• **SOURCE INFORMATION**:
= Beginning of Section =
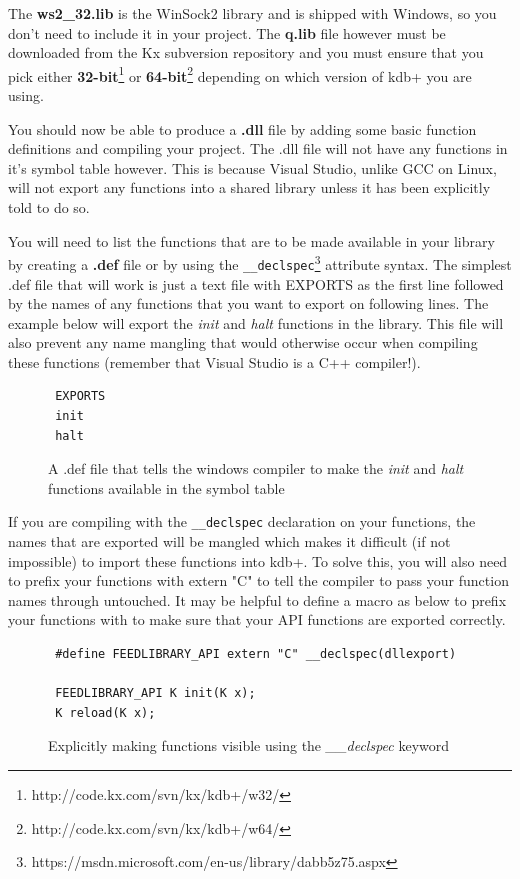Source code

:  The \textbf{ws2\_32.lib} is the WinSock2 library and is shipped with Windows, so you don't need to include it in your project. The \textbf{q.lib} file however must be downloaded from the Kx subversion repository and you must ensure that you pick either \textbf{32-bit}\footnote{http://code.kx.com/svn/kx/kdb+/w32/} or \textbf{64-bit}\footnote{http://code.kx.com/svn/kx/kdb+/w64/} depending on which version of kdb+ you are using.
 
 You should now be able to produce a \textbf{.dll} file by adding some basic function definitions and compiling your project. The .dll file will not have any functions in it's symbol table however. This is because Visual Studio, unlike GCC on Linux, will not export any functions into a shared library unless it has been explicitly told to do so. 
 
 You will need to list the functions that are to be made available in your library by creating a \textbf{.def} file or by using the \verb|__declspec|\footnote{https://msdn.microsoft.com/en-us/library/dabb5z75.aspx} attribute syntax. The simplest .def file that will work is just a text file with EXPORTS as the first line followed by the names of any functions that you want to export on following lines. The example below will export the \textit{init} and \textit{halt} functions in the library. This file will also prevent any name mangling that would otherwise occur when compiling these functions (remember that Visual Studio is a C++ compiler!).
 
 \begin{figure}[H]
 \begin{lstlisting}
 EXPORTS
 init
 halt
 \end{lstlisting}
 \caption{A .def file that tells the windows compiler to make the \textit{init} and \textit{halt} functions available in the symbol table}
 \end{figure}
 
 If you are compiling with the \verb|__declspec| declaration on your functions, the names that are exported will be mangled which makes it difficult (if not impossible) to import these functions into kdb+. To solve this, you will also need to prefix your functions with extern "C" to tell the compiler to pass your function names through untouched. It may be helpful to define a macro as below to prefix your functions with to make sure that your API functions are exported correctly.

\begin{figure}[H]
 \begin{lstlisting}
 #define FEEDLIBRARY_API extern "C" __declspec(dllexport)
 
 FEEDLIBRARY_API K init(K x);
 K reload(K x);
 \end{lstlisting}
 \caption{Explicitly making functions visible using the \textit{\_\_declspec} keyword}
 \end{figure}
 
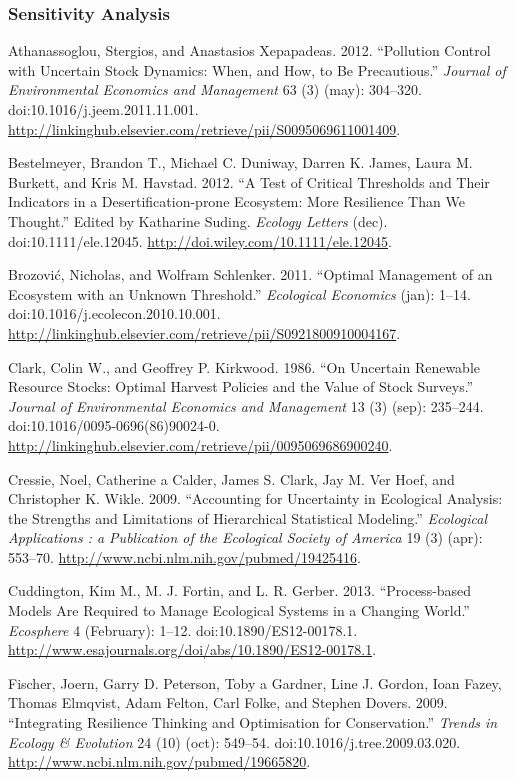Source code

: \documentclass[author-year, review]{elsarticle} %
\begin{document}
\subsubsection{Sensitivity Analysis}\label{sensitivity-analysis}

Athanassoglou, Stergios, and Anastasios Xepapadeas. 2012. ``Pollution
Control with Uncertain Stock Dynamics: When, and How, to Be
Precautious.'' \emph{Journal of Environmental Economics and Management}
63 (3) (may): 304--320. doi:10.1016/j.jeem.2011.11.001.
\url{http://linkinghub.elsevier.com/retrieve/pii/S0095069611001409}.

Bestelmeyer, Brandon T., Michael C. Duniway, Darren K. James, Laura M.
Burkett, and Kris M. Havstad. 2012. ``A Test of Critical Thresholds and
Their Indicators in a Desertification-prone Ecosystem: More Resilience
Than We Thought.'' Edited by Katharine Suding. \emph{Ecology Letters}
(dec). doi:10.1111/ele.12045.
\url{http://doi.wiley.com/10.1111/ele.12045}.

Brozović, Nicholas, and Wolfram Schlenker. 2011. ``Optimal Management of
an Ecosystem with an Unknown Threshold.'' \emph{Ecological Economics}
(jan): 1--14. doi:10.1016/j.ecolecon.2010.10.001.
\url{http://linkinghub.elsevier.com/retrieve/pii/S0921800910004167}.

Clark, Colin W., and Geoffrey P. Kirkwood. 1986. ``On Uncertain
Renewable Resource Stocks: Optimal Harvest Policies and the Value of
Stock Surveys.'' \emph{Journal of Environmental Economics and
Management} 13 (3) (sep): 235--244. doi:10.1016/0095-0696(86)90024-0.
\url{http://linkinghub.elsevier.com/retrieve/pii/0095069686900240}.

Cressie, Noel, Catherine a Calder, James S. Clark, Jay M. Ver Hoef, and
Christopher K. Wikle. 2009. ``Accounting for Uncertainty in Ecological
Analysis: the Strengths and Limitations of Hierarchical Statistical
Modeling.'' \emph{Ecological Applications : a Publication of the
Ecological Society of America} 19 (3) (apr): 553--70.
\url{http://www.ncbi.nlm.nih.gov/pubmed/19425416}.

Cuddington, Kim M., M. J. Fortin, and L. R. Gerber. 2013.
``Process-based Models Are Required to Manage Ecological Systems in a
Changing World.'' \emph{Ecosphere} 4 (February): 1--12.
doi:10.1890/ES12-00178.1.
\url{http://www.esajournals.org/doi/abs/10.1890/ES12-00178.1}.

Fischer, Joern, Garry D. Peterson, Toby a Gardner, Line J. Gordon, Ioan
Fazey, Thomas Elmqvist, Adam Felton, Carl Folke, and Stephen Dovers.
2009. ``Integrating Resilience Thinking and Optimisation for
Conservation.'' \emph{Trends in Ecology \& Evolution} 24 (10) (oct):
549--54. doi:10.1016/j.tree.2009.03.020.
\url{http://www.ncbi.nlm.nih.gov/pubmed/19665820}.
\end{document}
= End of Section =
• **TASK OBJECTIVE**: Output all the data, exactly, without images.

• **SOLUTION TO THE EXERCISE**:
Source code

:  The \textbf{ws2\_32.lib} is the WinSock2 library and is shipped with Windows, so you don't need to include it in your project. The \textbf{q.lib} file however must be downloaded from the Kx subversion repository and you must ensure that you pick either \textbf{32-bit}\footnote{http://code.kx.com/svn/kx/kdb+/w32/} or \textbf{64-bit}\footnote{http://code.kx.com/svn/kx/kdb+/w64/} depending on which version of kdb+ you are using.
 
 You should now be able to produce a \textbf{.dll} file by adding some basic function definitions and compiling your project. The .dll file will not have any functions in it's symbol table however. This is because Visual Studio, unlike GCC on Linux, will not export any functions into a shared library unless it has been explicitly told to do so. 
 
 You will need to list the functions that are to be made available in your library by creating a \textbf{.def} file or by using the \verb|__declspec|\footnote{https://msdn.microsoft.com/en-us/library/dabb5z75.aspx} attribute syntax. The simplest .def file that will work is just a text file with EXPORTS as the first line followed by the names of any functions that you want to export on following lines. The example below will export the \textit{init} and \textit{halt} functions in the library. This file will also prevent any name mangling that would otherwise occur when compiling these functions (remember that Visual Studio is a C++ compiler!).
 
 \begin{figure}[H]
 \begin{lstlisting}
 EXPORTS
 init
 halt
 \end{lstlisting}
 \caption{A .def file that tells the windows compiler to make the \textit{init} and \textit{halt} functions available in the symbol table}
 \end{figure}
 
 If you are compiling with the \verb|__declspec| declaration on your functions, the names that are exported will be mangled which makes it difficult (if not impossible) to import these functions into kdb+. To solve this, you will also need to prefix your functions with extern "C" to tell the compiler to pass your function names through untouched. It may be helpful to define a macro as below to prefix your functions with to make sure that your API functions are exported correctly.

\begin{figure}[H]
 \begin{lstlisting}
 #define FEEDLIBRARY_API extern "C" __declspec(dllexport)
 
 FEEDLIBRARY_API K init(K x);
 K reload(K x);
 \end{lstlisting}
 \caption{Explicitly making functions visible using the \textit{\_\_declspec} keyword}
 \end{figure}
 
Source code

: \documentclass[author-year, review]{elsarticle} %
\begin{document}
\subsubsection{Sensitivity Analysis}\label{sensitivity-analysis}

Athanassoglou, Stergios, and Anastasios Xepapadeas. 2012. ``Pollution
Control with Uncertain Stock Dynamics: When, and How, to Be
Precautious.'' \emph{Journal of Environmental Economics and Management}
63 (3) (may): 304--320. doi:10.1016/j.jeem.2011.11.001.
\url{http://linkinghub.elsevier.com/retrieve/pii/S0095069611001409}.

Bestelmeyer, Brandon T., Michael C. Duniway, Darren K. James, Laura M.
Burkett, and Kris M. Havstad. 2012. ``A Test of Critical Thresholds and
Their Indicators in a Desertification-prone Ecosystem: More Resilience
Than We Thought.'' Edited by Katharine Suding. \emph{Ecology Letters}
(dec). doi:10.1111/ele.12045.
\url{http://doi.wiley.com/10.1111/ele.12045}.

Brozović, Nicholas, and Wolfram Schlenker. 2011. ``Optimal Management of
an Ecosystem with an Unknown Threshold.'' \emph{Ecological Economics}
(jan): 1--14. doi:10.1016/j.ecolecon.2010.10.001.
\url{http://linkinghub.elsevier.com/retrieve/pii/S0921800910004167}.

Clark, Colin W., and Geoffrey P. Kirkwood. 1986. ``On Uncertain
Renewable Resource Stocks: Optimal Harvest Policies and the Value of
Stock Surveys.'' \emph{Journal of Environmental Economics and
Management} 13 (3) (sep): 235--244. doi:10.1016/0095-0696(86)90024-0.
\url{http://linkinghub.elsevier.com/retrieve/pii/0095069686900240}.

Cressie, Noel, Catherine a Calder, James S. Clark, Jay M. Ver Hoef, and
Christopher K. Wikle. 2009. ``Accounting for Uncertainty in Ecological
Analysis: the Strengths and Limitations of Hierarchical Statistical
Modeling.'' \emph{Ecological Applications : a Publication of the
Ecological Society of America} 19 (3) (apr): 553--70.
\url{http://www.ncbi.nlm.nih.gov/pubmed/19425416}.

Cuddington, Kim M., M. J. Fortin, and L. R. Gerber. 2013.
``Process-based Models Are Required to Manage Ecological Systems in a
Changing World.'' \emph{Ecosphere} 4 (February): 1--12.
doi:10.1890/ES12-00178.1.
\url{http://www.esajournals.org/doi/abs/10.1890/ES12-00178.1}.

Fischer, Joern, Garry D. Peterson, Toby a Gardner, Line J. Gordon, Ioan
Fazey, Thomas Elmqvist, Adam Felton, Carl Folke, and Stephen Dovers.
2009. ``Integrating Resilience Thinking and Optimisation for
Conservation.'' \emph{Trends in Ecology \& Evolution} 24 (10) (oct):
549--54. doi:10.1016/j.tree.2009.03.020.
\url{http://www.ncbi.nlm.nih.gov/pubmed/19665820}.
\end{document}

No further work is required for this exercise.